RECORDS TO PROCESS START
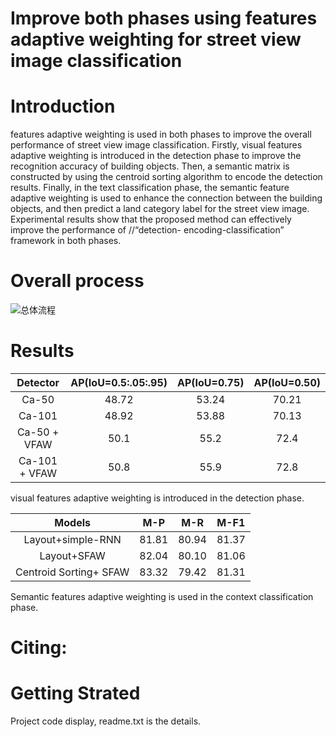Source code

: # Improve both phases using features adaptive weighting for street view image classification
# Introduction
  features adaptive weighting is used in both phases to improve the overall performance of street view image classification. Firstly, visual features adaptive weighting is 
introduced in the detection phase to improve the recognition accuracy of building objects. Then, a semantic matrix is constructed by using the centroid sorting algorithm to 
encode the detection results. Finally, in the text classification phase, the semantic feature adaptive weighting is used to enhance the connection between the building objects, 
and then predict a land category label for the street view image. Experimental results show that the proposed method can effectively improve the performance of //“detection-
encoding-classification” framework in both phases.

# Overall process 
![总体流程](https://github.com/nuotian1096/Street-view-image-classification/edit/master/1.png)

# Results
| Detector | AP(IoU=0.5:.05:.95) | AP(IoU=0.75) | AP(IoU=0.50) |
|:--------:|:--:|:--:|:--:|
|    Ca-50   |    48.72 | 53.24 | 70.21 |
|    Ca-101  |    48.92 | 53.88 | 70.13 |
| Ca-50 + VFAW  | 50.1 |  55.2 |  72.4 |
| Ca-101 + VFAW | 50.8 |  55.9 |  72.8 |

visual features adaptive weighting is introduced in the detection phase.

| Models | M-P | M-R | M-F1 |
|:--------:|:--:|:--:|:--:|
| Layout+simple-RNN | 81.81 | 80.94 | 81.37 |
| Layout+SFAW | 82.04 | 80.10 | 81.06 |
| Centroid Sorting+ SFAW | 83.32 | 79.42 | 81.31 |

Semantic features adaptive weighting is used in the context classification phase.

# Citing:

# Getting Strated
Project code display, readme.txt is the details.






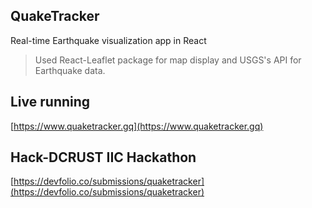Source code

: ## QuakeTracker

Real-time Earthquake visualization app in React

> Used React-Leaflet package for map display and USGS's API for Earthquake data.

## Live running 

[https://www.quaketracker.gq](https://www.quaketracker.gq)

## Hack-DCRUST IIC Hackathon

[https://devfolio.co/submissions/quaketracker](https://devfolio.co/submissions/quaketracker)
RECORDS TO PROCESS END
EXERCISE INSTRUCTIONS - Filter the data down to the lines that contain the string "SFAW", and copy them.

ANSWER -
| Layout+SFAW | 82.04 | 80.10 | 81.06 |
| Centroid Sorting+ SFAW | 83.32 | 79.42 | 81.31 |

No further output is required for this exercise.